There is no denying the fact that medical school can be stressful due to the extreme pressure you’ll be put under. Medical schools understand that you are likely to become stressed during your studies, however, it’s important that you have a way of dealing with it in a healthy manner. Interviewers are looking to see if you are able to make logical decisions when put under pressure (something doctors encounter on a daily basis). Pursuing interests outside of medicine, such as sport, music or drama is often a good way of de-stressing and gives you an opportunity to talk about your extra-curricular interests as well as team-working skills.
Medicine is undoubtedly a science; whilst your grades will demonstrate your scientific aptitude, you’ll need to offer something, in addition, to make yourself stand out. The easiest way to do this is by referencing examples of where you have gone beyond the confines of your school syllabus, e.g. Science Olympiads, Science Clubs, extra reading (hopefully you mentioned these in your personal statement).
You need to show that you have the maturity required to deal with complex issues that you will face as a doctor. The vast majority of students will undergo changes in personality throughout medical school and you need to have a good understanding of yourself to ensure these changes are positive ones.
Firstly, it’s important to be able to recognise your own strengths and weaknesses. In addition, you need to be able to recognise and reflect on your mistakes so that you can learn from them for the future. A person with good self-awareness can work on their weakness to avoid mistakes from happening again. Questions like, “What are your strengths?” or “What is your biggest weakness?” are common and fantastic opportunities to let your maturity and personal insight shine through.
Working as a doctor requires working in a multidisciplinary team (MDT) – a group of individuals with a wide variety of skills that work to help patients.

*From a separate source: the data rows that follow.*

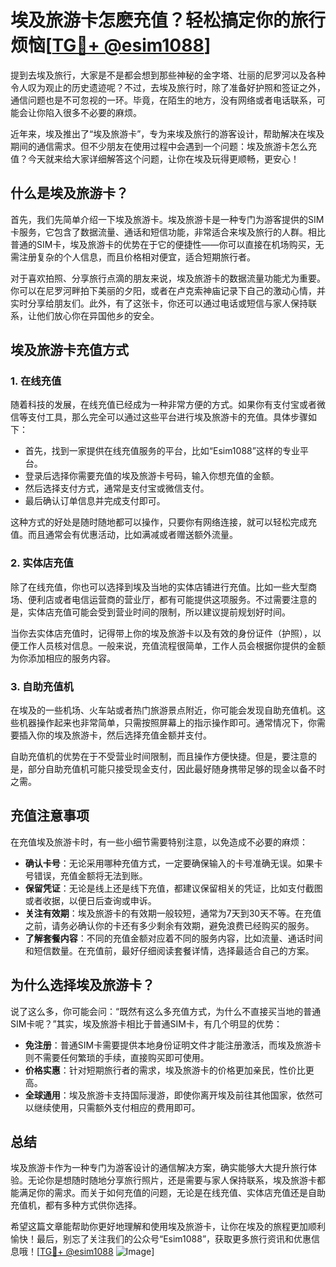 # 埃及旅游卡怎麽充值？轻松搞定你的旅行烦恼[[TG💪+ @esim1088](https://t.me/s/esim1088)]

提到去埃及旅行，大家是不是都会想到那些神秘的金字塔、壮丽的尼罗河以及各种令人叹为观止的历史遗迹呢？不过，去埃及旅行时，除了准备好护照和签证之外，通信问题也是不可忽视的一环。毕竟，在陌生的地方，没有网络或者电话联系，可能会让你陷入很多不必要的麻烦。

近年来，埃及推出了“埃及旅游卡”，专为来埃及旅行的游客设计，帮助解决在埃及期间的通信需求。但不少朋友在使用过程中会遇到一个问题：埃及旅游卡怎么充值？今天就来给大家详细解答这个问题，让你在埃及玩得更顺畅，更安心！

## 什么是埃及旅游卡？

首先，我们先简单介绍一下埃及旅游卡。埃及旅游卡是一种专门为游客提供的SIM卡服务，它包含了数据流量、通话和短信功能，非常适合来埃及旅行的人群。相比普通的SIM卡，埃及旅游卡的优势在于它的便捷性——你可以直接在机场购买，无需注册复杂的个人信息，而且价格相对便宜，适合短期旅行者。

对于喜欢拍照、分享旅行点滴的朋友来说，埃及旅游卡的数据流量功能尤为重要。你可以在尼罗河畔拍下美丽的夕阳，或者在卢克索神庙记录下自己的激动心情，并实时分享给朋友们。此外，有了这张卡，你还可以通过电话或短信与家人保持联系，让他们放心你在异国他乡的安全。

## 埃及旅游卡充值方式

### 1. 在线充值

随着科技的发展，在线充值已经成为一种非常方便的方式。如果你有支付宝或者微信等支付工具，那么完全可以通过这些平台进行埃及旅游卡的充值。具体步骤如下：

- 首先，找到一家提供在线充值服务的平台，比如“Esim1088”这样的专业平台。
- 登录后选择你需要充值的埃及旅游卡号码，输入你想充值的金额。
- 然后选择支付方式，通常是支付宝或微信支付。
- 最后确认订单信息并完成支付即可。

这种方式的好处是随时随地都可以操作，只要你有网络连接，就可以轻松完成充值。而且通常会有优惠活动，比如满减或者赠送额外流量。

### 2. 实体店充值

除了在线充值，你也可以选择到埃及当地的实体店铺进行充值。比如一些大型商场、便利店或者电信运营商的营业厅，都有可能提供这项服务。不过需要注意的是，实体店充值可能会受到营业时间的限制，所以建议提前规划好时间。

当你去实体店充值时，记得带上你的埃及旅游卡以及有效的身份证件（护照），以便工作人员核对信息。一般来说，充值流程很简单，工作人员会根据你提供的金额为你添加相应的服务内容。

### 3. 自助充值机

在埃及的一些机场、火车站或者热门旅游景点附近，你可能会发现自助充值机。这些机器操作起来也非常简单，只需按照屏幕上的指示操作即可。通常情况下，你需要插入你的埃及旅游卡，然后选择充值金额并支付。

自助充值机的优势在于不受营业时间限制，而且操作方便快捷。但是，要注意的是，部分自助充值机可能只接受现金支付，因此最好随身携带足够的现金以备不时之需。

## 充值注意事项

在充值埃及旅游卡时，有一些小细节需要特别注意，以免造成不必要的麻烦：

- **确认卡号**：无论采用哪种充值方式，一定要确保输入的卡号准确无误。如果卡号错误，充值金额将无法到账。
- **保留凭证**：无论是线上还是线下充值，都建议保留相关的凭证，比如支付截图或者收据，以便日后查询或申诉。
- **关注有效期**：埃及旅游卡的有效期一般较短，通常为7天到30天不等。在充值之前，请务必确认你的卡还有多少剩余有效期，避免浪费已经购买的服务。
- **了解套餐内容**：不同的充值金额对应着不同的服务内容，比如流量、通话时间和短信数量。在充值前，最好仔细阅读套餐详情，选择最适合自己的方案。

## 为什么选择埃及旅游卡？

说了这么多，你可能会问：“既然有这么多充值方式，为什么不直接买当地的普通SIM卡呢？”其实，埃及旅游卡相比于普通SIM卡，有几个明显的优势：

- **免注册**：普通SIM卡需要提供本地身份证明文件才能注册激活，而埃及旅游卡则不需要任何繁琐的手续，直接购买即可使用。
- **价格实惠**：针对短期旅行者的需求，埃及旅游卡的价格更加亲民，性价比更高。
- **全球通用**：埃及旅游卡支持国际漫游，即使你离开埃及前往其他国家，依然可以继续使用，只需额外支付相应的费用即可。

## 总结

埃及旅游卡作为一种专门为游客设计的通信解决方案，确实能够大大提升旅行体验。无论你是想随时随地分享旅行照片，还是需要与家人保持联系，埃及旅游卡都能满足你的需求。而关于如何充值的问题，无论是在线充值、实体店充值还是自助充值机，都有多种方式供你选择。

希望这篇文章能帮助你更好地理解和使用埃及旅游卡，让你在埃及的旅程更加顺利愉快！最后，别忘了关注我们的公众号“Esim1088”，获取更多旅行资讯和优惠信息哦！[[TG💪+ @esim1088](https://t.me/s/esim1088) ![Image](https://i.postimg.cc/4NQfJmqS/Snipaste-2025-05-13-00-14-12.png)]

The MDT is a cornerstone of how modern healthcare functions. Thus, you need to be able to show that you’re a team player. One of the best ways of doing this is by giving examples from your extracurricular activities, e.g. sports, music, duke of Edinburgh, other school projects.
Interviewers are looking for individuals that are committed to medicine and have a realistic idea of what life as a doctor will entail. This is why it’s extremely important to display your motivation to study medicine clearly during the interview. A common way to do this is to reflect on your work experience and have examples ready of common challenges that you will likely face. Examples include:
➢Long hours and stress
➢Repetitiveness. A career in medicine can sometimes demand great patience. Doing the same operation day-in-day-out, seeing the same diseases, sitting through endless clinics
➢The balance between being empathetic, yet remaining objective
➢Ethical dilemmas – these will be discussed in detail in the ‘Medical Ethics’ section
Although interviewers have wildly different styles, it is helpful to remember that none of them are trying to catch you out. They are there to help you. You may come across an interviewer that is very polite and ‘noddy’ while others may have a ‘poker face’. Do not be put off by their expressions or reactions. Sometimes what you thought was a negative facial response to your reply may just be a twitch. Contrastingly, a very helpful appearing interviewer may lull you into a false sense of security. Rarely, you may get an interviewer who likes playing ‘Devil’s advocate’ and will challenge your every statement. In these cases, it’s important not to take things personally and avoid getting worked up.
You don’t know what type of interviewer you will get so it’s important to practice mock interviews with as many people as possible so that you’re prepared for a wider variety of interviewer styles.
Many applicants don’t secure places as they don’t spend enough time preparing for their interviews. A common reason is that they feel that they “already know what to say”. Whilst this may be true, it is not always what you say but how you say it. Interviews are a great test of your communication skills and should be taken seriously. A good way to ensure you consistently deliver effective answers is to adhere to the principles below:
In general, most your responses should be approximately one to two minutes long. They should convey the important information but be focussed on the question and avoid rambling. Remember, you are providing a direct response to the question, not writing an English essay! With practice, you should be able to identify the main issues being asked, plan a structured response, and communicate them succinctly. It’s important to practice your answers to common questions, e.g. ‘Why Medicine?’ so that you can start to get a feel for what is the correct response duration.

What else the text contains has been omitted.